Set every entry down again exactly, excluding any pictures.

* * * *

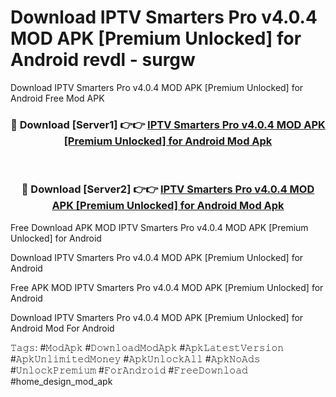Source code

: # Download IPTV Smarters Pro v4.0.4 MOD APK [Premium Unlocked] for Android revdl - surgw
Download IPTV Smarters Pro v4.0.4 MOD APK [Premium Unlocked] for Android Free Mod APK

<div align="center">
<h3>🔴 Download [Server1] 👉👉 <a href="https://apk-comot.site?title=IPTV_Smarters_Pro_v4.0.4_MOD_APK_[Premium_Unlocked]_for_Android">IPTV Smarters Pro v4.0.4 MOD APK [Premium Unlocked] for Android Mod Apk</a></h3><br>

<h3>🔴 Download [Server2] 👉👉 <a href="https://apk-comot.site?title=IPTV_Smarters_Pro_v4.0.4_MOD_APK_[Premium_Unlocked]_for_Android">IPTV Smarters Pro v4.0.4 MOD APK [Premium Unlocked] for Android Mod Apk</a></h3>
</div>


Free Download APK MOD IPTV Smarters Pro v4.0.4 MOD APK [Premium Unlocked] for Android

Download IPTV Smarters Pro v4.0.4 MOD APK [Premium Unlocked] for Android 

Free APK MOD IPTV Smarters Pro v4.0.4 MOD APK [Premium Unlocked] for Android 

Download IPTV Smarters Pro v4.0.4 MOD APK [Premium Unlocked] for Android Mod For Android

𝚃𝚊𝚐𝚜: #𝙼𝚘𝚍𝙰𝚙𝚔 #𝙳𝚘𝚠𝚗𝚕𝚘𝚊𝚍𝙼𝚘𝚍𝙰𝚙𝚔 #𝙰𝚙𝚔𝙻𝚊𝚝𝚎𝚜𝚝𝚅𝚎𝚛𝚜𝚒𝚘𝚗 #𝙰𝚙𝚔𝚄𝚗𝚕𝚒𝚖𝚒𝚝𝚎𝚍𝙼𝚘𝚗𝚎𝚢 #𝙰𝚙𝚔𝚄𝚗𝚕𝚘𝚌𝚔𝙰𝚕𝚕 #𝙰𝚙𝚔𝙽𝚘𝙰𝚍𝚜 #𝚄𝚗𝚕𝚘𝚌𝚔𝙿𝚛𝚎𝚖𝚒𝚞𝚖 #𝙵𝚘𝚛𝙰𝚗𝚍𝚛𝚘𝚒𝚍 #𝙵𝚛𝚎𝚎𝙳𝚘𝚠𝚗𝚕𝚘𝚊𝚍 #home_design_mod_apk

* * * *

■ **RESPONSE TO THE EXERCISE**
Source code

: # Download IPTV Smarters Pro v4.0.4 MOD APK [Premium Unlocked] for Android revdl - surgw
Download IPTV Smarters Pro v4.0.4 MOD APK [Premium Unlocked] for Android Free Mod APK

<div align="center">
<h3>🔴 Download [Server1] 👉👉 <a href="https://apk-comot.site?title=IPTV_Smarters_Pro_v4.0.4_MOD_APK_[Premium_Unlocked]_for_Android">IPTV Smarters Pro v4.0.4 MOD APK [Premium Unlocked] for Android Mod Apk</a></h3><br>

<h3>🔴 Download [Server2] 👉👉 <a href="https://apk-comot.site?title=IPTV_Smarters_Pro_v4.0.4_MOD_APK_[Premium_Unlocked]_for_Android">IPTV Smarters Pro v4.0.4 MOD APK [Premium Unlocked] for Android Mod Apk</a></h3>
</div>


Free Download APK MOD IPTV Smarters Pro v4.0.4 MOD APK [Premium Unlocked] for Android

Download IPTV Smarters Pro v4.0.4 MOD APK [Premium Unlocked] for Android 

Free APK MOD IPTV Smarters Pro v4.0.4 MOD APK [Premium Unlocked] for Android 

Download IPTV Smarters Pro v4.0.4 MOD APK [Premium Unlocked] for Android Mod For Android

𝚃𝚊𝚐𝚜: #𝙼𝚘𝚍𝙰𝚙𝚔 #𝙳𝚘𝚠𝚗𝚕𝚘𝚊𝚍𝙼𝚘𝚍𝙰𝚙𝚔 #𝙰𝚙𝚔𝙻𝚊𝚝𝚎𝚜𝚝𝚅𝚎𝚛𝚜𝚒𝚘𝚗 #𝙰𝚙𝚔𝚄𝚗𝚕𝚒𝚖𝚒𝚝𝚎𝚍𝙼𝚘𝚗𝚎𝚢 #𝙰𝚙𝚔𝚄𝚗𝚕𝚘𝚌𝚔𝙰𝚕𝚕 #𝙰𝚙𝚔𝙽𝚘𝙰𝚍𝚜 #𝚄𝚗𝚕𝚘𝚌𝚔𝙿𝚛𝚎𝚖𝚒𝚞𝚖 #𝙵𝚘𝚛𝙰𝚗𝚍𝚛𝚘𝚒𝚍 #𝙵𝚛𝚎𝚎𝙳𝚘𝚠𝚗𝚕𝚘𝚊𝚍 #home_design_mod_apk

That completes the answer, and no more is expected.